### REQUIRED ACTION
Copy every line in the records below that contains the word "begin".

### RECORDS PROVIDED
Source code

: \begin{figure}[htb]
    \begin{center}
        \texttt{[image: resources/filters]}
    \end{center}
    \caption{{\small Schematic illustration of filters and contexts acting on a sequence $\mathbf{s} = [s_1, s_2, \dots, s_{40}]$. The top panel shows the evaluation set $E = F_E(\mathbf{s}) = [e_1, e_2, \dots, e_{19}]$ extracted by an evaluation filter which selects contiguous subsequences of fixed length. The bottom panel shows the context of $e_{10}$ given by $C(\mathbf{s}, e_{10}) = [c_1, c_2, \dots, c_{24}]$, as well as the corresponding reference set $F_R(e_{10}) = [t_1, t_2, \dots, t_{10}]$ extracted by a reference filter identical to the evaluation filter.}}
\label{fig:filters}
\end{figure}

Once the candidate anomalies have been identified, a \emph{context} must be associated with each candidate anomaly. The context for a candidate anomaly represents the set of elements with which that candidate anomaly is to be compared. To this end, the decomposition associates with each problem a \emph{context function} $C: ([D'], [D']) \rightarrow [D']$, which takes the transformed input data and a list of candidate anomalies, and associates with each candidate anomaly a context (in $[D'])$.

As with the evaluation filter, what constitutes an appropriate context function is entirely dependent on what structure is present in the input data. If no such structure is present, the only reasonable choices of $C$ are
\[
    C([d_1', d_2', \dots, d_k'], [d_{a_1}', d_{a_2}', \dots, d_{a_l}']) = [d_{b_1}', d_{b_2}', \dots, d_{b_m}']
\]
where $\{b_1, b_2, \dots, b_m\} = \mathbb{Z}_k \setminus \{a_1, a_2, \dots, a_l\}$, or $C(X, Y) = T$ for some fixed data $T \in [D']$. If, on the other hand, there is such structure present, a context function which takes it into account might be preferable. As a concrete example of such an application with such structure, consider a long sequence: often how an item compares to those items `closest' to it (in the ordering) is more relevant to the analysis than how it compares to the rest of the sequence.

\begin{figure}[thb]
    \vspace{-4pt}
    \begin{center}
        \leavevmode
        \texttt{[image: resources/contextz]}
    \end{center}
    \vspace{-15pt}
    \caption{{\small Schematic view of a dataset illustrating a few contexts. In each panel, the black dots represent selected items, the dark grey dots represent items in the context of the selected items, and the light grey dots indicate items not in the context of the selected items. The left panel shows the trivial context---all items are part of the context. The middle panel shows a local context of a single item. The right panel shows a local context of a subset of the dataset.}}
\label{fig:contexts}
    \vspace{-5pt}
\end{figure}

### FINAL ANSWER
: \begin{figure}[htb]
    \begin{center}
\begin{figure}[thb]
    \begin{center}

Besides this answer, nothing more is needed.